I professionisti dell’anti-discriminazione

Racconto l’antefatto, in modo da compensare con un po’ di pubblicità quello che sto per dire: una delle associazioni studentesche di maggior seguito (Bocconi Equal STudents) decide di lanciare una petizione per chiedere che alla specialistica venga introdotto un corso di gender studies. La petizione è qui.

Innanzitutto, di cosa stiamo parlando? Stando a Wikipedia,

“i gender studies rappresentano un approccio multidisciplinare e interdisciplinare allo studio dei significati socio-culturali della sessualità e dell’identità di genere. Nati in Nord America a cavallo tra gli anni 70 e 80 nell’ambito degli studi culturali, si sviluppano a partire da un filone del pensiero femminista e trovano spunti nel poststrutturalismo e decostruzionismo francese (soprattutto Foucault e Derrida), e negli studi che uniscono psicologia e linguaggio (Lacan).

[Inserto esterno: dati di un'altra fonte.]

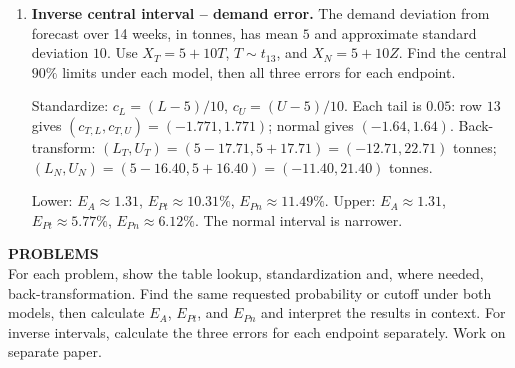 \begin{enumerate}[leftmargin=*,label=\textbf{\arabic*.},itemsep=5pt]
		\par \textit{Region and cumulative target:} the required left tail is $P(X<x)=0.025$. Since this is already a left-tail probability, the cumulative target remains $0.025$; its complement is $P(X>x)=0.975$. Standardize: $c=(x+1)/3$, so seek $F_{10}(c_T)=0.025$ and $\Phi(c_N)=0.025$.
		\par \textit{Table lookup:} row $10$, $\alpha=0.025$ gives $P(T>2.228)=0.025$. By symmetry, $P(T<-2.228)=0.025$, so $c_T=-2.228$. For normal, use $\Phi(1.96)=0.9750$ and $\Phi(-1.96)=1-0.9750=0.0250$, giving $c_N=-1.96$.
		\par \textit{Back-transformation:} $x=-1+3c$ gives $x_T=-1+3(-2.228)=-7.684\approx\boxed{-7.68\ \text{thousand dollars}}$ and $x_N=-1+3(-1.96)=\boxed{-6.88\ \text{thousand dollars}}$.
		\par \textit{Comparison:} use the unrounded cutoffs: $E_A=|-7.684-(-6.88)|=0.804\approx0.80$ thousand dollars, $E_{Pt}=100(0.804)/7.684\approx10.46\%$, $E_{Pn}=100(0.804)/6.88\approx11.69\%$. About $2.5\%$ of weeks have sales more than $7.68$ thousand dollars below target under $t$, or $6.88$ thousand dollars below target under normal.
		\item \textbf{Inverse central interval -- demand error.} The demand deviation from forecast over 14 weeks, in tonnes, has mean $5$ and approximate standard deviation $10$. Use $X_T=5+10T$, $T\sim t_{13}$, and $X_N=5+10Z$. Find the central $90\%$ limits under each model, then all three errors for each endpoint.
		\par Standardize: $c_L=(L-5)/10$, $c_U=(U-5)/10$. Each tail is $0.05$: row $13$ gives $(c_{T,L},c_{T,U})=(-1.771,1.771)$; normal gives $(-1.64,1.64)$. Back-transform: $(L_T,U_T)=(5-17.71,5+17.71)=(-12.71,22.71)$ tonnes; $(L_N,U_N)=(5-16.40,5+16.40)=(-11.40,21.40)$ tonnes.
		\par Lower: $E_A\approx1.31$, $E_{Pt}\approx10.31\%$, $E_{Pn}\approx11.49\%$. Upper: $E_A\approx1.31$, $E_{Pt}\approx5.77\%$, $E_{Pn}\approx6.12\%$. The normal interval is narrower.
	\end{enumerate}
	\newpage
	\textbf{PROBLEMS}\\
	For each problem, show the table lookup, standardization and, where needed, back-transformation. Find the same requested probability or cutoff under both models, then calculate $E_A$, $E_{Pt}$, and $E_{Pn}$ and interpret the results in context. For inverse intervals, calculate the three errors for each endpoint separately. Work on separate paper.
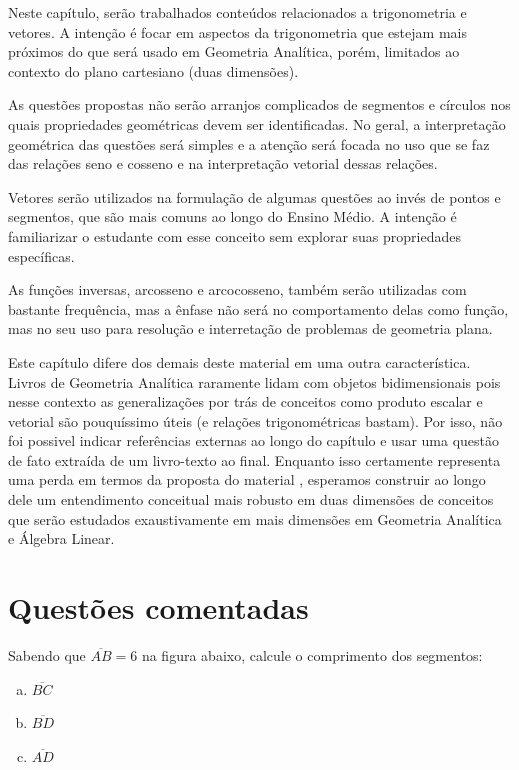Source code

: \documentclass[main_estudante.tex]{subfiles}
\begin{document}
Neste capítulo, serão trabalhados conteúdos relacionados a trigonometria e vetores. A intenção é focar em aspectos da trigonometria que estejam mais próximos do que será usado em Geometria Analítica, porém, limitados ao contexto do plano cartesiano (duas dimensões).

As questões propostas não serão arranjos complicados de segmentos e círculos nos quais propriedades geométricas devem ser identificadas. No geral, a interpretação geométrica das questões será simples e a atenção será focada no uso que se faz das relações seno e cosseno e na interpretação vetorial dessas relações.

Vetores serão utilizados na formulação de algumas questões ao invés de pontos e segmentos, que são mais comuns ao longo do Ensino Médio. A intenção é familiarizar o estudante com esse conceito sem explorar suas propriedades específicas.

As funções inversas, arcosseno e arcocosseno, também serão utilizadas com bastante frequência, mas a ênfase não será no comportamento delas como função, mas no seu uso para resolução e interretação de problemas de geometria plana.

Este capítulo difere dos demais deste material em uma outra característica. Livros de Geometria Analítica raramente lidam com objetos bidimensionais pois nesse contexto as generalizações por trás de conceitos como produto escalar e vetorial são pouquíssimo úteis (e relações trigonométricas bastam). Por isso, não foi possivel indicar referências externas ao longo do capítulo e usar uma questão de fato extraída de um livro-texto ao final. Enquanto isso certamente representa uma perda em termos da proposta do material , esperamos construir ao longo dele um entendimento conceitual mais robusto em duas dimensões de conceitos que serão estudados exaustivamente em mais dimensões em Geometria Analítica e Álgebra Linear.

\section{Questões comentadas}

\begin{questao}
Sabendo que $\overline{AB}=6$ na figura abaixo, calcule o comprimento dos segmentos:
\begin{enumerate}[a)]
\item $\overline{BC}$
\item $\overline{BD}$
\item $\overline{AD}$
\end{enumerate}
\end{questao}
\end{document}

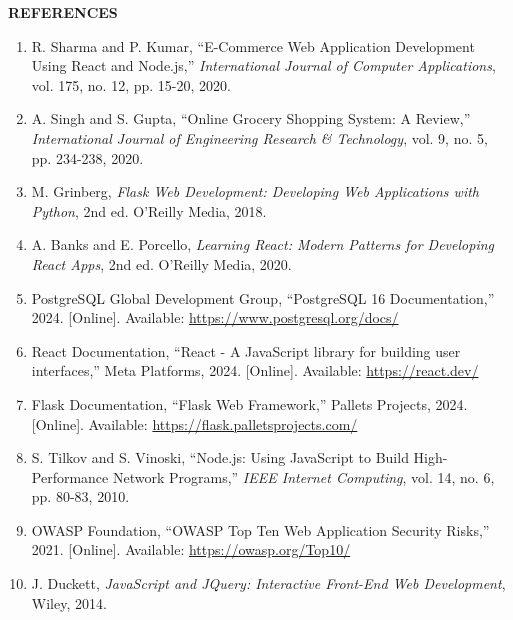 \documentclass[12pt,a4paper]{report}
\begin{document}
\begin{center}
    \textbf{\Large REFERENCES}
\end{center}

\vspace{10pt}

\begin{enumerate}

\item R. Sharma and P. Kumar, ``E-Commerce Web Application Development Using React and Node.js,'' \textit{International Journal of Computer Applications}, vol. 175, no. 12, pp. 15-20, 2020.

\item A. Singh and S. Gupta, ``Online Grocery Shopping System: A Review,'' \textit{International Journal of Engineering Research \& Technology}, vol. 9, no. 5, pp. 234-238, 2020.

\item M. Grinberg, \textit{Flask Web Development: Developing Web Applications with Python}, 2nd ed. O'Reilly Media, 2018.

\item A. Banks and E. Porcello, \textit{Learning React: Modern Patterns for Developing React Apps}, 2nd ed. O'Reilly Media, 2020.

\item PostgreSQL Global Development Group, ``PostgreSQL 16 Documentation,'' 2024. [Online]. Available: \url{https://www.postgresql.org/docs/}

\item React Documentation, ``React - A JavaScript library for building user interfaces,'' Meta Platforms, 2024. [Online]. Available: \url{https://react.dev/}

\item Flask Documentation, ``Flask Web Framework,'' Pallets Projects, 2024. [Online]. Available: \url{https://flask.palletsprojects.com/}

\item S. Tilkov and S. Vinoski, ``Node.js: Using JavaScript to Build High-Performance Network Programs,'' \textit{IEEE Internet Computing}, vol. 14, no. 6, pp. 80-83, 2010.

\item OWASP Foundation, ``OWASP Top Ten Web Application Security Risks,'' 2021. [Online]. Available: \url{https://owasp.org/Top10/}

\item J. Duckett, \textit{JavaScript and JQuery: Interactive Front-End Web Development}, Wiley, 2014.


\end{enumerate}
\end{document}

Di importanza specifica per gli studi di genere sono anche gli studi gay e lesbici e il postmodernismo.”

Mecojoni, direte voi. E infatti i nostri non si fanno cogliere in fallo e decidono di prendere un’altra strada, apparentemente meno perigliosa. Ossia, scelgono la via “tecnica”: invece di proporre una serie di considerazioni con un taglio che ricorda la sociologia, la filosofia o la politologia, propongono un syllabus che si accompagnerebbe bene a un “The economics of”. Una cortina inattaccabile, perché mascherata con le sacre vesti della scienza economica. Per la precisione, una proposta al riparo da critiche perché sicuramente “non ideologica”. Beh, in realtà di questo atteggiamento – per la verità frequentissimo negli studenti di DES ed ESS – si è già parlato qui.

Proprio perché dell’onestà intellettuale e delle sue latitanze si è già parlato, cercherei piuttosto di spiegare perché credo che una proposta simile, anche se fatta in modo intellettualmente onesto, non sia condivisibile. Per la precisione, è il caso di chiedersi se questa proposta sia o meno da accogliere, possibilmente cercando di allontanare da sé le accuse di essere mosche cocchiere della conservazione e della discriminazione. Deve essere chiaro che qui si sta proponendo un insieme di contenuti tutti già presenti in altri insegnamenti, e messi insieme allo scopo di evidenziarne una chiave di lettura e ribadire l’importanza di un punto di vista. Perché non si tratta di questioni da poco: per chi si occupa di demografia, di economia del lavoro, di politologia e political economics, molte delle questioni sollevate sono già note e superdibattute. Solo che in questo caso si forza l’interdisciplinarietà per veicolare un messaggio. Ne vale la pena? Sono sicuro che l’esperimento si possa tentare con decine di altre possibilità, e a quel punto sarebbe pure il caso di provare a vedere come sarebbe, un’università in cui fossero offerti corsi di questo tipo a decine. 

I gender studies, infatti, ma anche le loro derivazioni economiche, sono diventate nell’accademia internazionale un esempio tra gli altri di una balcanizzazione in atto in più settori. Difficile, in questa sede, riflettere in maniera appropriata sui processi di auto-segregazione di certe minoranze (siano privilegiate o disagiate) come sulla creazione di vocabolari assolutamente incompatibili caratterizzanti i vari gruppi che compongono la società. Però provo a dire una cosa.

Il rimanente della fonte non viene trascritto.